The Office of the Principal supports the academic and administrative work of the College's chief officer. Ronald Montagu Burrows was Principal of King's from 1913 until 1920, following a distinguished career as Professor of Greek at University College, Cardiff (1898-1908) and the University of Manchester (1908-1913).

A School of Biological Sciences was formed at King's in 1964 in order to coordinate the efforts of biology-related departments in both the Faculties of Medicine and Natural Science, namely Biochemistry, Biophysics, Botany, Physiology, and Zoology and Animal Biology. The first Professor of Biology was Emmeline Jean Hanson, appointed in 1966, but a unified Department of Biology only emerged following the tripartite merger of King's, Queen Elizabeth and Chelsea Colleges in 1985. The department was part of the Faculty of Life Sciences, and from 1991, successively part of the Biosphere and Life Sciences Divisions of the School of Life, Basic Medical and Health Sciences. Following the reorganisation of 1998, aspects of the teaching of biology were divided between the School of Health and Life Sciences and the School of Biomedical Sciences.

Botany has been taught at King's from 1831 and was part of the Department of General Literature and Science, and also the Evening Class Department from 1861. Lessons in Botany and Practical Biology became available for Medical Department students during the 1880s. Botany and Vegetable/Plant Biology was principally part of the Natural Science Division of the Faculty of Science from 1893, though instruction also continued for students of the Medical Division. It was incorporated into the School of Biological Studies, formed in 1964, that also comprised the departments of Biochemistry, Biophysics, Physiology, and Zoology and Animal Biology. This prevailed until the merger in 1985, when Botany/Plant Sciences was absorbed within an enlarged Department of Biology, itself part of the Faculty of Life Sciences, and, from 1989, successively part of the Biosphere and Life Sciences Divisions of the School of Life, Basic Medical and Health Sciences. Since 1998 it has been part of the Division of Life Sciences in the School of Health and Life Sciences.

Evening classes in subjects as diverse as English, History, Divinity, Drawing, French, Mathematics and Chemistry commenced at King's College in 1848. Teaching remained the responsibility of the separate faculties to which classes were appended administratively, until around 1907 when a distinct department emerged covering all evening class education at King's College. The department was discontinued upon the outbreak of war in 1939, although some few classes were transferred to Birkbeck College.

German has been taught at King's since the opening of the Senior Department in 1831, later coming under the Department of General Literature and Science. The Department of German was formerly part of the Faculty of Arts, and, since 1989, the School of Humanities.

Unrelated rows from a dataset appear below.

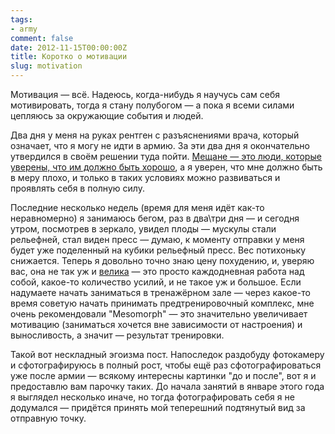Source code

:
 ```yaml
---
tags:
- army
comment: false
date: 2012-11-15T00:00:00Z
title: Коротко о мотивации
slug: motivation
---
```


Мотивация — всё. Надеюсь, когда-нибудь я научусь сам себя мотивировать, тогда я стану полубогом — а пока я всеми силами цепляюсь за окружающие события и людей.

Два дня у меня на руках рентген с разъяснениями врача, который означает, что я могу не идти в армию. За эти два дня я окончательно утвердился в своём решении туда пойти. [Мещане — это люди, которые уверены, что им должно быть хорошо](http://lib.ru/DOWLATOW/dowlatow.txt), а я уверен, что мне должно быть в меру плохо, и только в таких условиях можно развиваться и проявлять себя в полную силу.

Последние несколько недель (время для меня идёт как-то неравномерно) я занимаюсь бегом, раз в два\три дня — и сегодня утром, посмотрев в зеркало, увидел плоды — мускулы стали рельефней, стал виден пресс — думаю, к моменту отправки у меня будет уже поделенный на кубики рельефный пресс. Вес потихоньку снижается. Теперь я довольно точно знаю цену похудению, и, уверяю вас, она не так уж и [велика](https://www.reddit.com/r/Fitness/wiki/faq#wiki_diet_details) — это просто каждодневная работа над собой, какое-то количество усилий, и не такое уж и большое. Если надумаете начать заниматься в тренажёрном зале — через какое-то время советую начать принимать предтренировочный комплекс, мне очень рекомендовали "Mesomorph" — это значительно увеличивает мотивацию (заниматься хочется вне зависимости от настроения) и выносливость, а значит — результат тренировки.

Такой вот нескладный эгоизма пост. Напоследок раздобуду фотокамеру и сфотографируюсь в полный рост, чтобы ещё раз сфотографироваться уже после армии — всякому интересны картинки "до и после", вот я и предоставлю вам парочку таких. До начала занятий в январе этого года я выглядел несколько иначе, но тогда фотографировать себя я не додумался — придётся принять мой теперешний подтянутый вид за отправную точку.

<!--more-->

Physical geography, imperial geography, and history and geography, were subjects taught in the Department of General Literature and Science and the Evening Studies Department at King's from the 1850s. A chair in geography was established in 1863. The department became part of the Faculty of Arts in 1893, and the subject taught under an intercollegiate arrangement with the London School of Economics from 1922, becoming known as the Joint School of Geography from 1949. The department was part of the School of Humanities from 1989 and in 2001 merged with the Geography Department of the School of Oriental and African Studies (SOAS) and became part of the new School of Social Science and Public Policy.

The first Professor of Mineralogy and Geology at King's College London was Charles Lyell, who resigned in 1833 in response to criticism that his lectures undermined accepted biblical chronology. The subject was taught under the various titles of Geology and Mining, Geology, Palaeontology and Mining, and Geology and Geography, with Mineralogy, in the Departments of Applied Sciences, Evening Classes and the Faculty of Science, Natural Science Division, from 1893. The Department of Geology was part of the Faculty of Natural Science from its inception in 1921 until the merger of King's, Queen Elizabeth and Chelsea Colleges in 1985, when the teaching of geology was discontinued and transferred to Royal Holloway College.